If you fancy something more pixelated, why not try Return of the Obra Dinn by Lucas Pope instead? This was recommended to me by Luke from Hundstrasse and I picked it up for myself after watching Athena from AmbiGaming play on stream. How long it takes to finish depends completely on the strength of your deduction skills as it’s a pretty tough game, but in a very enjoyable way: you’ll need to make observations based on visual and audio clues to figure out why a once-busy merchant ship is now completely deserted.

The most recent detective title I’ve played is The Painscreek Killings by EQ Studios and it’s one of the best I’ve ever experienced. Much more than a walking simulator, it’s up to you to piece together the clues found around the quiet village of Painscreek to find out who killed the respected Vivian Roberts. The story becomes tangled as the residents reveal their dark secrets and histories through diaries, letters and newspaper articles; will you be able to select the correct murderer, motive and weapon at the end of the game?



Games I’ve wishlisted

Trust me: if you’re a fan of visual novels and noir narratives, you need to go and add Chicken Police by The Wild Gentleman to your wishlist straight away. The premise is somewhat crazy and the animal characters don’t seem to entirely fit the mature storyline at first, but the experience really grew on me throughout the demo and I now can’t wait to get my hands on this game. Join Sonny Featherland and Marty McChicken in Clawville for a case which is stranger and more dangerous than anything they’ve ever encountered before.

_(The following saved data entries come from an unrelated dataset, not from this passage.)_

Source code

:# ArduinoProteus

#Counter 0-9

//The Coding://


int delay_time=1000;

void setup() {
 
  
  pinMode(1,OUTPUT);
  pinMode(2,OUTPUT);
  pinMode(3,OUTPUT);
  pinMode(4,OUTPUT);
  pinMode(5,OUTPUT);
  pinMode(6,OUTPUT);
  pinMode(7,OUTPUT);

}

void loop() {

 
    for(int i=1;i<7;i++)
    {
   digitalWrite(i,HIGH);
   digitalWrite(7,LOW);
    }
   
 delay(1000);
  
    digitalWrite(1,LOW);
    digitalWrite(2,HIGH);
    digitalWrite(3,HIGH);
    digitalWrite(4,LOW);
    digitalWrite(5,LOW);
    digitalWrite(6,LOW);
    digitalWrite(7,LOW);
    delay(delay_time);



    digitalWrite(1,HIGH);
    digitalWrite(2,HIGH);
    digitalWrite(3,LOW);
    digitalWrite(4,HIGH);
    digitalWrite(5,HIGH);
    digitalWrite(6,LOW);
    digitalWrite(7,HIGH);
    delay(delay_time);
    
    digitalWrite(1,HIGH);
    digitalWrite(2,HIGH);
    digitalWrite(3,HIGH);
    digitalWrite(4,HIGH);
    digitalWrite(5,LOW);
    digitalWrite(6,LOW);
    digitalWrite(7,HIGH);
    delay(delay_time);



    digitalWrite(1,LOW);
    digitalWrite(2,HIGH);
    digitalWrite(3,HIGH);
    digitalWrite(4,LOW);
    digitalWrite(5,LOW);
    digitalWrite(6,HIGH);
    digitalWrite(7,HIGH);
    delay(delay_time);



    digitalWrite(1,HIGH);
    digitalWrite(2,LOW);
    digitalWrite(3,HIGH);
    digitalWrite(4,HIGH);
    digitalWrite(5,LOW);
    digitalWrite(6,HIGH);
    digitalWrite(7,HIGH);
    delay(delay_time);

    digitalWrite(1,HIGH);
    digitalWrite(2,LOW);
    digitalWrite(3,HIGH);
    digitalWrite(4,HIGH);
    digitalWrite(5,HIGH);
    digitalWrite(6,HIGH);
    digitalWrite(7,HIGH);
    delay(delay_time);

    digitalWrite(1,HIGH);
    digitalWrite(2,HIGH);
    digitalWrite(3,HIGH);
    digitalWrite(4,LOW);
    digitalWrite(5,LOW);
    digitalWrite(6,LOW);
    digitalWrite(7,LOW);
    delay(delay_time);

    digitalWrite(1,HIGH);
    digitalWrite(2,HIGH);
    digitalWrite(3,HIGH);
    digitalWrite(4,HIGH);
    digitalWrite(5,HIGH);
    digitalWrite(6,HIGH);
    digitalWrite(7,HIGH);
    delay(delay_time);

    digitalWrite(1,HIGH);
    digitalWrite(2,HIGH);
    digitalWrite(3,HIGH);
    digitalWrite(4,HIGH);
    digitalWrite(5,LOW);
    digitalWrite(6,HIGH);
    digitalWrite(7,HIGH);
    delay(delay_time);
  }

At the start of this posted I mentioned Rezzed 2018 and it was at this event that I first came across The Peterson Case. Developer Quarter Circle Games since renamed the project to Once Upon a Time in Roswell and I’m looking forward to the release this year. As you can probably tell from the new title, this one is a psychological-horror which chronicles the Peterson family’s disappearance in Roswell in 1947 – and players will encounter ‘beings not of this earth’ who may want more than just the protagonist’s life…

Murder Mystery Machine by Blazing Griffin is an interactive mystery game which caught my eye when it popped up in my Steam suggestions one day. When local politician Frank Daniels is murdered in what looks like a botched robbery, it entwines Detective Cassandra Clark and her partner Nate in a complex, interconnected series of crimes that’s anything but an open-and-shut case. I really like the isometric visual design and the content shown in the trailer reminds me a little of Knee Deep, but without the theatrical setting.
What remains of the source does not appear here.